◆ **Dataset entries**
::::::::

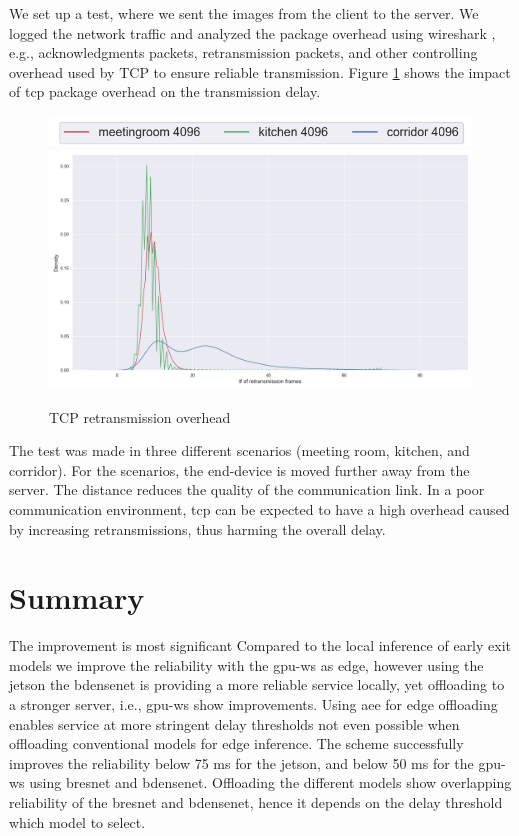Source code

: We set up a test, where we sent the images from the client to the server. We logged the network traffic and analyzed the package overhead using \gls{wireshark} \cite{noauthor_wireshark_nodate}, e.g., acknowledgments packets, retransmission packets, and other controlling overhead used by TCP to ensure reliable transmission.  Figure \ref{fig:tcp-overhead} shows the impact of \gls{tcp} package overhead on the transmission delay. 
\begin{figure}
	\centering
	\includegraphics[width=.5\linewidth]{figures/tcp/density_legend}
	\includegraphics[width=.8\linewidth]{figures/tcp/density}
	\caption[TCP retransmission overhead]{TCP retransmission overhead}
	\label{fig:tcp-overhead}
\end{figure}
The test was made in three different scenarios (meeting room, kitchen, and corridor). For the scenarios, the end-device is moved further away from the server. The distance reduces the quality of the communication link. In a poor communication environment, \gls{tcp} can be expected to have a high overhead caused by increasing retransmissions, thus harming the overall delay.  


\section{Summary} \label{sec:edge-summary}


The improvement is most significant  Compared to the local inference of early exit models we improve the reliability with the \gls{gpu-ws} as edge, however using the \gls{jetson} the \gls{bdensenet} is providing a more reliable service locally, yet offloading to a stronger server, i.e., \gls{gpu-ws} show improvements.
Using \gls{aee} for edge offloading enables service at more stringent delay thresholds not even possible when offloading conventional models for edge inference. The scheme successfully improves the reliability below 75 ms for the \gls{jetson}, and below 50 ms for the \gls{gpu-ws} using \gls{bresnet} and \gls{bdensenet}. Offloading the different models show overlapping reliability of the \gls{bresnet} and \gls{bdensenet}, hence it depends on the delay threshold which model to select.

::::::::

Write all the entries again word for word, minus the pictures.

◆ **Output for this task**
Source code

: We set up a test, where we sent the images from the client to the server. We logged the network traffic and analyzed the package overhead using \gls{wireshark} \cite{noauthor_wireshark_nodate}, e.g., acknowledgments packets, retransmission packets, and other controlling overhead used by TCP to ensure reliable transmission.  Figure \ref{fig:tcp-overhead} shows the impact of \gls{tcp} package overhead on the transmission delay. 
\begin{figure}
	\centering
	\includegraphics[width=.5\linewidth]{figures/tcp/density_legend}
	\includegraphics[width=.8\linewidth]{figures/tcp/density}
	\caption[TCP retransmission overhead]{TCP retransmission overhead}
	\label{fig:tcp-overhead}
\end{figure}
The test was made in three different scenarios (meeting room, kitchen, and corridor). For the scenarios, the end-device is moved further away from the server. The distance reduces the quality of the communication link. In a poor communication environment, \gls{tcp} can be expected to have a high overhead caused by increasing retransmissions, thus harming the overall delay.  


\section{Summary} \label{sec:edge-summary}


The improvement is most significant  Compared to the local inference of early exit models we improve the reliability with the \gls{gpu-ws} as edge, however using the \gls{jetson} the \gls{bdensenet} is providing a more reliable service locally, yet offloading to a stronger server, i.e., \gls{gpu-ws} show improvements.
Using \gls{aee} for edge offloading enables service at more stringent delay thresholds not even possible when offloading conventional models for edge inference. The scheme successfully improves the reliability below 75 ms for the \gls{jetson}, and below 50 ms for the \gls{gpu-ws} using \gls{bresnet} and \gls{bdensenet}. Offloading the different models show overlapping reliability of the \gls{bresnet} and \gls{bdensenet}, hence it depends on the delay threshold which model to select.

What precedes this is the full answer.